Леонид Андреев распоряжается своим словом совершенно так же, как Мейербер распоряжался звуками, с тою же пестротою громадного и шумного оркестра, с теми же прыжками от pianissimo к fortissimo {От очень тихого к очень громкому (ит.).}, с тем же зловещим грохотом ударных инструментов и громом, и ревом меди, с теми же хоралами на фоне оргий и оргиями под сводами храмов, с тою же сладкозвучностью -- по востребованию, и жесткою грубостью, даже вульгарностью -- аккурат когда надо. Та же интересная декоративность, те же пестрые костюмные массы, та же любовь вводить мелодраму в жизнь и оживлять мелодраму. Мейербер как дитя и ученик своего века, напитанного романтизмом в "неистовом" французском толковании, как человек школы Виктора Гюго со братией, оставался царем оперной музыки почти тридцать лет, а почетное историческое место в ней и до сих пор сохраняет: "Гугеноты", "Пророк" и даже "Роберт-Дьявол" еще далеко не сошли с репертуара. Таким образом, он пережил своих литературных сотоварищей, давно уже забытых романтических эффектеров, как д'Арленкур, Эжен Сю, Альфред де Виньи, и художников, гордившихся титулом "поэтов ужаса", как Деларош, Ари Шеффер и т.д. Пережил настолько, что надо сознаться: вспомнить этого блестящего музыканта для выяснения личности и творчества такого крупного литератора, как Леонид Андреев, оказывается куда более кстати и выразительнее, чем проводить параллели между Леонидом Андреевым и писателями-сверстниками Мейербера, не исключая даже молодого Виктора Гюго. Кто помнит какого-нибудь "Гана Исландца"? кто знает "Бюг Жаргаль"?
Едва ли не все критики Леонида Андреева, не исключая наиболее страстных его поклонников, отмечают, как природный дефект его творчества, некоторый тайный холод его вдохновений. В том, к слову сказать, глубокая разница его с Максимом Горьким. Горький способен писать и часто пишет очень плохие вещи, совершенно чуждые той художественной изобразительности, которою так завидно богат Леонид Андреев, но холодных вещей у него нет, и холодно писать он не умеет.
Этот внутренний холод, эта тайная рассудочность творчества, слишком хорошо понимающего, на какие вкусы оно работает, также роднит Леонида Андреева с Мейербером, принявшим как раз за то самое немало бичей и скорпионов от Роберта Шумана и Рихарда Вагнера и язвительнейших насмешек от своего друга-врага Генриха Гейне. Помните: "Beyer, Meyer, Meyerbeer?" и т.д. Оба они -- и Леонид Андреев, и Джиакомо Мейербер -- счастливо одарены редкою красочностью, исключительно пятнисты -- по бедному и тощему рисунку, слабость которого они сами чувствуют не только хорошо, но даже, может быть, преувеличенно, потому что изо всех сил стараются погасить его ординарные линии в ослепительном блеске колорита. Оба любят поэтому романтический бред, призрак, галлюцинацию, встающих из гроба мертвецов, дьявольские тени и сатанические ситуации. Оба -- реалисты лишь поскольку им удобно, нисколько не церемонятся с "низкими истинами" реализма, как скоро таковые им некстати. Оба напоминают тех художников, которые не в состоянии хорошо срисовать чернильницу, стоящую перед ними на столе, но способны лист за листом набрасывать изумительнейшие и остроумнейшие кроки "из головы" -- как раз в духе времени и даже иногда еще на полчаса вперед, встречаемые с распростертыми объятиями во всех смышленых художественных журналах и таковых же магазинах.

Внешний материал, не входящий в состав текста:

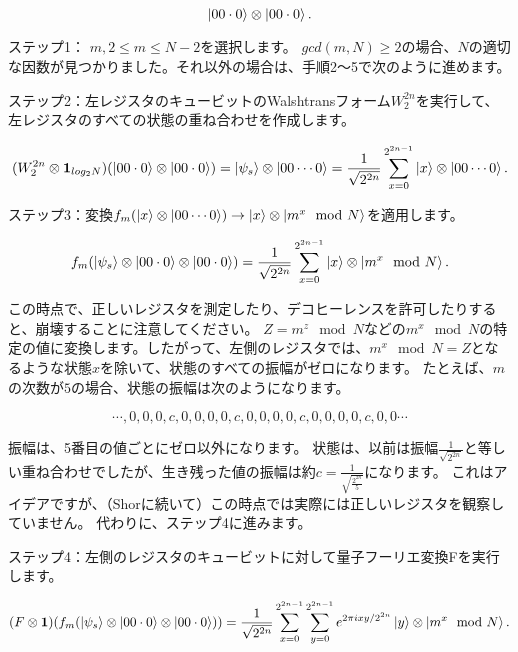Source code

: \begin{equation}
\label{108}
\ket{00 \cdot 0} \otimes \ket{00 \cdot 0}.
\end{equation}

ステップ1： $m, 2 \le  m \le N-2$を選択します。 $gcd(m,N) \ge 2$の場合、$N$の適切な因数が見つかりました。それ以外の場合は、手順2〜5で次のように進めます。

ステップ2：左レジスタのキュービットのWalshtransフォーム$W_2^{2n}$を実行して、左レジスタのすべての状態の重ね合わせを作成します。

\begin{equation}
\label{109}
( W_2^{2n} \otimes \mathbf{1}_{log_2 N} )
( \ket{00 \cdot 0} \otimes \ket{00 \cdot 0} )
=
\ket{\psi_s} \otimes \ket{00 \cdots 0}
=
\frac{1}{\sqrt{2^{2n}}}
\sum_{x=0}^{2^{2n-1}}
\ket{x} \otimes \ket{00 \cdots 0}.
\end{equation}

ステップ3：変換$f_m( \ket{x} \otimes \ket{00 \cdots 0}) \to \ket{x} \otimes \ket{m^x \mod N} $を適用します。

\begin{equation}
\label{110}
f_m ( \ket{\psi_s} \otimes  \ket{00 \cdot 0} \otimes \ket{00 \cdot 0} )
=
\frac{1}{\sqrt{2^{2n}}}
\sum_{x=0}^{2^{2n-1}}
\ket{x} \otimes \ket{m^x \mod N}.
\end{equation}

この時点で、正しいレジスタを測定したり、デコヒーレンスを許可したりすると、崩壊することに注意してください。
$Z = m^z \mod N$などの$m^x \mod N$の特定の値に変換します。したがって、左側のレジスタでは、$m^x \mod N = Z$となるような状態$x$を除いて、状態のすべての振幅がゼロになります。
たとえば、$m$の次数が$5$の場合、状態の振幅は次のようになります。
  
\begin{equation}
\label{111}
\cdots ,0,0,0,c,0,0,0,0,c,0,0,0,0,c,0,0,0,0,c,0,0 \cdots
\end{equation}

振幅は、5番目の値ごとにゼロ以外になります。 状態は、以前は振幅$\frac{1}{\sqrt{2^{2n}}} $と等しい重ね合わせでしたが、生き残った値の振幅は約$c = \frac{1}{\sqrt{\frac{2^{2n}}{5}}} $になります。
これはアイデアですが、（Shorに続いて）この時点では実際には正しいレジスタを観察していません。 代わりに、ステップ4に進みます。

ステップ4：左側のレジスタのキュービットに対して量子フーリエ変換Fを実行します。

\begin{equation}
\label{112}
(F \otimes \mathbf{1} )(f_m ( \ket{\psi_s} \otimes  \ket{00 \cdot 0} \otimes \ket{00 \cdot 0} ))
=
\frac{1}{\sqrt{2^{2n}}}
\sum_{x=0}^{2^{2n-1}}
\sum_{y=0}^{2^{2n-1}}
e^{2 \pi i xy / 2^{2n}}
\ket{y} \otimes \ket{m^x \mod N}.
\end{equation}

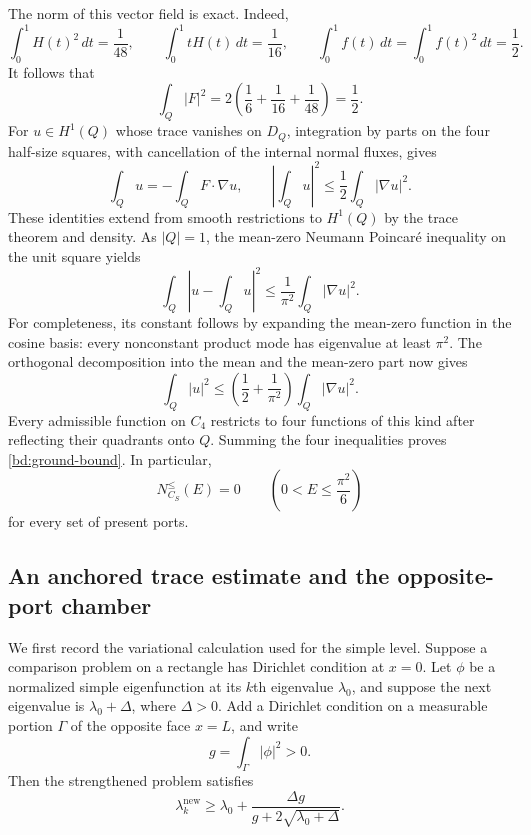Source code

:\documentclass[11pt,reqno]{amsart}
\numberwithin{equation}{section}
\begin{document}
The norm of this vector field is exact. Indeed,
\[
 \int_0^1 H(t)^2\,dt=\frac1{48},\qquad
 \int_0^1 tH(t)\,dt=\frac1{16},\qquad
 \int_0^1 f(t)\,dt=\int_0^1 f(t)^2\,dt=\frac12.
\]
It follows that
\begin{equation}
 \int_Q |F|^2
 =2\left(\frac16+\frac1{16}+\frac1{48}\right)
 =\frac12.
 \label{bd:field-norm}
\end{equation}
For $u\in H^1(Q)$ whose trace vanishes on $D_Q$, integration by parts
on the four half-size squares, with cancellation of the internal normal
fluxes, gives
\[
 \int_Q u=-\int_Q F\cdot\nabla u,
 \qquad
 \left|\int_Q u\right|^2\le\frac12\int_Q|\nabla u|^2.
\]
These identities extend from smooth restrictions to $H^1(Q)$ by the
trace theorem and density. As $|Q|=1$, the mean-zero Neumann Poincar\'e
inequality on the unit square yields
\[
 \int_Q\left|u-\int_Q u\right|^2
 \le\frac1{\pi^2}\int_Q|\nabla u|^2.
\]
For completeness, its constant follows by expanding the mean-zero
function in the cosine basis: every nonconstant product mode has
eigenvalue at least $\pi^2$. The orthogonal decomposition into the mean
and the mean-zero part now gives
\[
 \int_Q|u|^2
 \le\left(\frac12+\frac1{\pi^2}\right)\int_Q|\nabla u|^2.
\]
Every admissible function on $C_4$ restricts to four functions of this
kind after reflecting their quadrants onto $Q$. Summing the four
inequalities proves \eqref{bd:ground-bound}. In particular,
\begin{equation}
 N_{C_S}^{\le}(E)=0\qquad
 \left(0<E\le\frac{\pi^2}{6}\right)
 \label{bd:no-ground}
\end{equation}
for every set of present ports.

\subsection{An anchored trace estimate and the opposite-port chamber}
\label{bd:opposite}

We first record the variational calculation used for the simple level.
Suppose a comparison problem on a rectangle has Dirichlet condition at
$x=0$. Let $\phi$ be a normalized simple eigenfunction at its $k$th
eigenvalue $\lambda_0$, and suppose the next eigenvalue is
$\lambda_0+\Delta$, where $\Delta>0$. Add a Dirichlet condition on a
measurable portion $\Gamma$ of the opposite face $x=L$, and write
\[
 g=\int_\Gamma |\phi|^2>0.
\]
Then the strengthened problem satisfies
\begin{equation}
 \lambda_k^{\mathrm{new}}
 \ge\lambda_0+\frac{\Delta g}{g+2\sqrt{\lambda_0+\Delta}}.
 \label{bd:scalar-lift}
\end{equation}
\end{document}
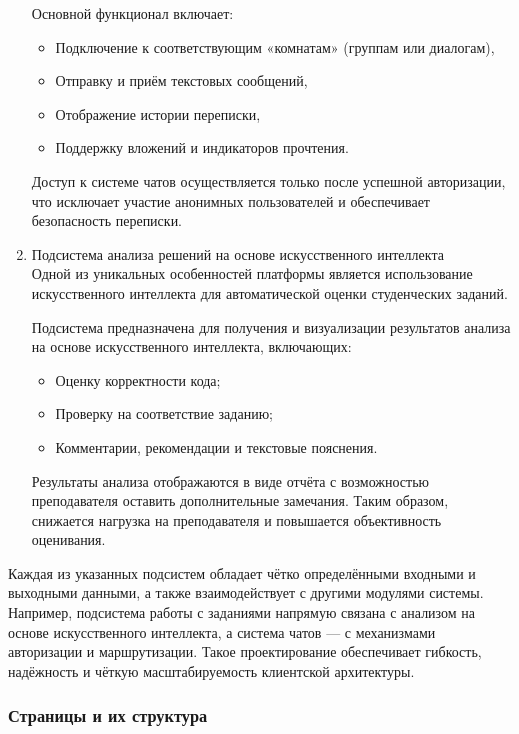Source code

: \begin{enumerate}
  Основной функционал включает:
  \begin{itemize}
    \item Подключение к соответствующим «комнатам» (группам или диалогам),
    \item Отправку и приём текстовых сообщений,
    \item Отображение истории переписки,
    \item Поддержку вложений и индикаторов прочтения.
  \end{itemize}
  
  Доступ к системе чатов осуществляется только после успешной авторизации, что исключает участие анонимных пользователей и обеспечивает безопасность переписки.

  \item Подсистема анализа решений на основе искусственного интеллекта\\
  Одной из уникальных особенностей платформы является использование искусственного интеллекта для автоматической оценки студенческих заданий.
  
  Подсистема предназначена для получения и визуализации результатов анализа на основе искусственного интеллекта, включающих:
  \begin{itemize}
    \item Оценку корректности кода;
    \item Проверку на соответствие заданию;
    \item Комментарии, рекомендации и текстовые пояснения.
  \end{itemize}
  
  Результаты анализа отображаются в виде отчёта с возможностью преподавателя оставить дополнительные замечания. Таким образом, снижается нагрузка на преподавателя и повышается объективность оценивания.

\end{enumerate}

Каждая из указанных подсистем обладает чётко определёнными входными и выходными данными, а также взаимодействует с другими модулями системы. Например, подсистема работы с заданиями напрямую связана с анализом на основе искусственного интеллекта, а система чатов — с механизмами авторизации и маршрутизации. Такое проектирование обеспечивает гибкость, надёжность и чёткую масштабируемость клиентской архитектуры.

\subsubsection{Страницы и их структура}

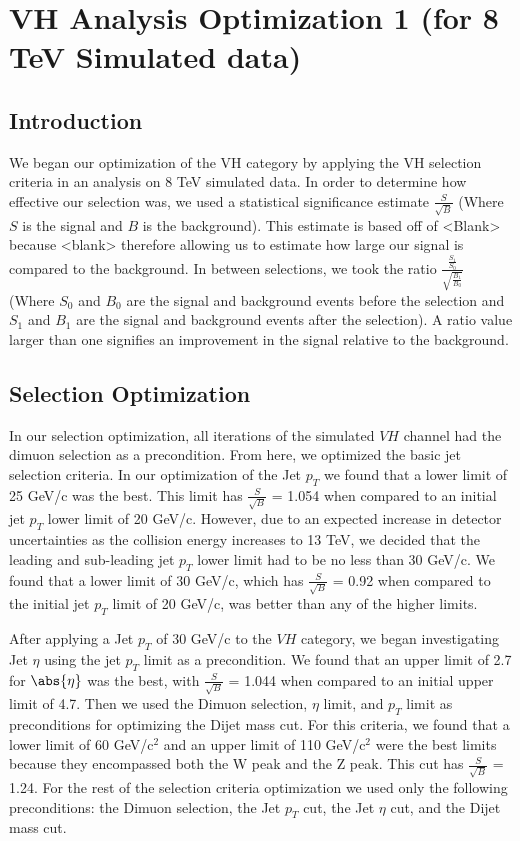 \documentclass[12pt]{article}
\begin{document}
\section{VH Analysis Optimization 1 (for 8 TeV Simulated data)}
\subsection{Introduction}
We began our optimization of the VH category by applying the VH selection criteria in an analysis on 8 TeV simulated data. In order to determine how effective our selection was, we used a statistical significance estimate $\frac{S}{\sqrt{B}}$ (Where $S$ is the signal and $B$ is the background). This estimate is based off of <Blank> because <blank> therefore allowing us to estimate how large our signal is compared to the background. In between selections, we took the ratio $\frac{\frac{S_{1}}{S_{0}}}{\sqrt{\frac{B_{1}}{B_{0}}}}$ (Where $S_{0}$ and $B_{0}$ are the signal and background events before the selection and $S_{1}$ and $B_{1}$ are the signal and background events after the selection). A ratio value larger than one signifies an improvement in the signal relative to the background.
\subsection{Selection Optimization}
In our selection optimization, all iterations of the simulated $VH$ channel had the dimuon selection as a precondition. From here, we optimized the basic jet selection criteria. In our optimization of the Jet $p_{T}$ we found that a lower limit of 25 GeV/c was the best. This limit has $\frac{S}{\sqrt{B}}$ = 1.054 when compared to an initial jet $p_{T}$ lower limit of 20 GeV/c. However, due to an expected increase in detector uncertainties as the collision energy increases to 13 TeV, we decided that the leading and sub-leading jet $p_{T}$ lower limit had to be no less than 30 GeV/c. We found that a lower limit of 30 GeV/c, which has $\frac{S}{\sqrt{B}}$ = 0.92 when compared to the initial jet $p_{T}$ limit of 20 GeV/c, was better than any of the higher limits. 

After applying a Jet $p_{T}$ of 30 GeV/c to the $VH$ category, we began investigating Jet $\eta$ using the jet $p_{T}$ limit as a precondition. We found that an upper limit of 2.7 for $\abs{\eta}$ was the best, with $\frac{S}{\sqrt{B}}$ = 1.044 when compared to an initial upper limit of 4.7. Then we used the Dimuon selection, $\eta$ limit, and $p_{T}$ limit as preconditions for optimizing the Dijet mass cut. For this criteria, we found that a lower limit of 60 GeV/c$^{2}$ and an upper limit of 110 GeV/c$^{2}$ were the best limits because they encompassed both the W peak and the Z peak. This cut has $\frac{S}{\sqrt{B}}$ = 1.24. For the rest of the selection criteria optimization we used only the following preconditions: the Dimuon selection, the Jet $p_{T}$ cut, the Jet $\eta$ cut, and the Dijet mass cut.
\end{document}
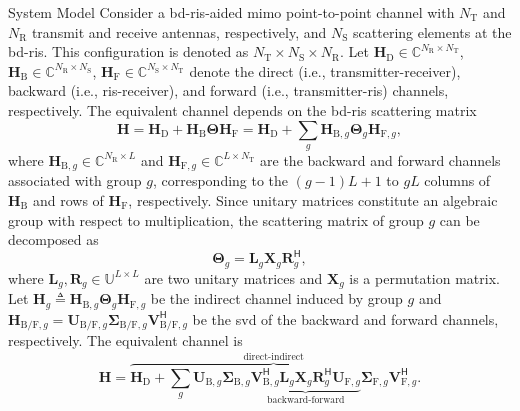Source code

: \documentclass[journal]{IEEEtran}
\begin{document}
\begin{section}{System Model}
		Consider a \gls{bd}-\gls{ris}-aided \gls{mimo} point-to-point channel with $N_\mathrm{T}$ and $N_\mathrm{R}$ transmit and receive antennas, respectively, and $N_\mathrm{S}$ scattering elements at the \gls{bd}-\gls{ris}.
		This configuration is denoted as $N_\mathrm{T} \times N_\mathrm{S} \times N_\mathrm{R}$.
		Let $\mathbf{H}_\mathrm{D} \in \mathbb{C}^{N_\mathrm{R} \times N_\mathrm{T}}$, $\mathbf{H}_\mathrm{B} \in \mathbb{C}^{N_\mathrm{R} \times N_\mathrm{S}}$, $\mathbf{H}_\mathrm{F} \in \mathbb{C}^{N_\mathrm{S} \times N_\mathrm{T}}$ denote the direct (i.e., transmitter-receiver), backward (i.e., \gls{ris}-receiver), and forward (i.e., transmitter-\gls{ris}) channels, respectively.
		The equivalent channel depends on the \gls{bd}-\gls{ris} scattering matrix
		\begin{equation}
			\label{eq:channel}
			\mathbf{H} = \mathbf{H}_\mathrm{D} + \mathbf{H}_\mathrm{B} \mathbf{\Theta} \mathbf{H}_\mathrm{F} = \mathbf{H}_\mathrm{D} + \sum_g \mathbf{H}_{\mathrm{B},g} \mathbf{\Theta}_g \mathbf{H}_{\mathrm{F},g},
		\end{equation}
		where $\mathbf{H}_{\mathrm{B},g} \in \mathbb{C}^{N_\mathrm{R} \times L}$ and $\mathbf{H}_{\mathrm{F},g} \in \mathbb{C}^{L \times N_\mathrm{T}}$ are the backward and forward channels associated with group $g$, corresponding to the $(g{-}1)L{+}1$ to $gL$ columns of $\mathbf{H}_\mathrm{B}$ and rows of $\mathbf{H}_\mathrm{F}$, respectively.
		Since unitary matrices constitute an algebraic group with respect to multiplication, the scattering matrix of group $g$ can be decomposed as
		\begin{equation}
			\label{eq:ris_decompose_group}
			\mathbf{\Theta}_g = \mathbf{L}_g \mathbf{X}_g \mathbf{R}_g^\mathsf{H},
		\end{equation}
		where $\mathbf{L}_g, \mathbf{R}_g \in \mathbb{U}^{L \times L}$ are two unitary matrices and $\mathbf{X}_g$ is a permutation matrix.
		Let $\mathbf{H}_g \triangleq \mathbf{H}_{\mathrm{B},g} \mathbf{\Theta}_g \mathbf{H}_{\mathrm{F},g}$ be the indirect channel induced by group $g$ and $\mathbf{H}_{\mathrm{B/F},g} = \mathbf{U}_{\mathrm{B/F},g} \mathbf{\Sigma}_{\mathrm{B/F},g} \mathbf{V}_{\mathrm{B/F},g}^\mathsf{H}$ be the \gls{svd} of the backward and forward channels, respectively.
		The equivalent channel is
		\begin{equation}
			\label{eq:channel_svd}
			\mathbf{H} = \overbrace{\mathbf{H}_\mathrm{D} + \sum_g \mathbf{U}_{\mathrm{B},g} \mathbf{\Sigma}_{\mathrm{B},g} \underbrace{\mathbf{V}_{\mathrm{B},g}^\mathsf{H} \mathbf{L}_g \mathbf{X}_g \mathbf{R}_g^\mathsf{H} \mathbf{U}_{\mathrm{F},g}}_\text{backward-forward} \mathbf{\Sigma}_{\mathrm{F},g} \mathbf{V}_{\mathrm{F},g}^\mathsf{H}}^\text{direct-indirect}.
		\end{equation}


\end{section}
\end{document}
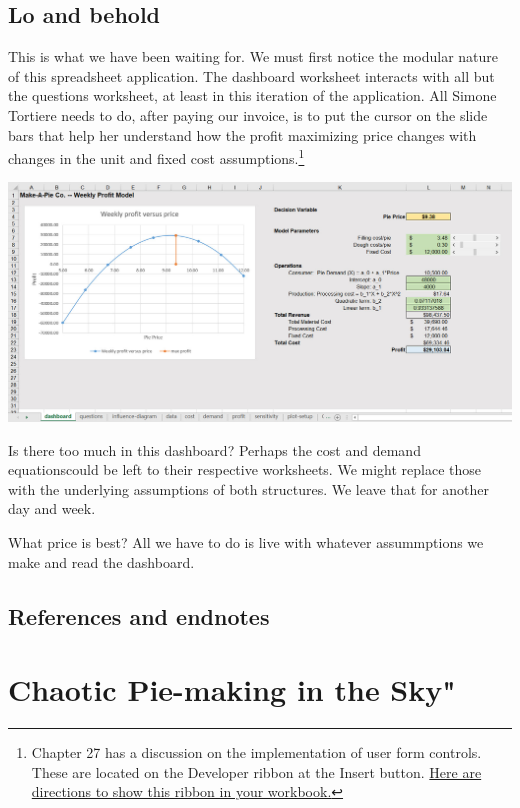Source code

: \documentclass[
]{book}
\begin{document}
\hypertarget{lo-and-behold}{%
\section{Lo and behold}\label{lo-and-behold}}

This is what we have been waiting for. We must first notice the modular nature of this spreadsheet application. The dashboard worksheet interacts with all but the questions worksheet, at least in this iteration of the application. All Simone Tortiere needs to do, after paying our invoice, is to put the cursor on the slide bars that help her understand how the profit maximizing price changes with changes in the unit and fixed cost assumptions.\footnote{\citet{Winston2019} Chapter 27 has a discussion on the implementation of user form controls. These are located on the Developer ribbon at the Insert button. \href{https://support.microsoft.com/en-us/topic/show-the-developer-tab-e1192344-5e56-4d45-931b-e5fd9bea2d45}{Here are directions to show this ribbon in your workbook.}}

\includegraphics{images/01/pie-dashboard.jpg}

Is there too much in this dashboard? Perhaps the cost and demand equationscould be left to their respective worksheets. We might replace those with the underlying assumptions of both structures. We leave that for another day and week.

What price is best? All we have to do is live with whatever assummptions we make and read the dashboard.

\hypertarget{references-and-endnotes}{%
\section{References and endnotes}\label{references-and-endnotes}}

\hypertarget{chaotic-pie-making-in-the-sky}{%
\chapter{Chaotic Pie-making in the Sky"}\label{chaotic-pie-making-in-the-sky}}
\end{document}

Подобно тому, как в романтической опере не заботились о том, чтобы характеризовать героя действием, но прямо предполагалось, что -- раз он тенор -- значит, благороден, великодушен, и публика приглашается ему симпатизировать, так и Леонид Андреев нисколько не позаботился о том, чтобы оправдать житейский успех и житейское падение своего Человека каким-либо фактическим фоном, какою-либо наглядностью деятельности. Когда перед вами исповедует мировую тоску свою Фауст, имеющий право рекомендовать себя:
Habe nun -- ach -- Philosophie,
Juristerei und Medicin
Und, leider, auch Theologie
Durchaus studirt mit grossem Bemtihn, * --
* Я познал -- ах -- философию,
Юриспруденцию и медицину,
И, к сожалению, даже теологию
Изучал с очень большим усердием (нем.).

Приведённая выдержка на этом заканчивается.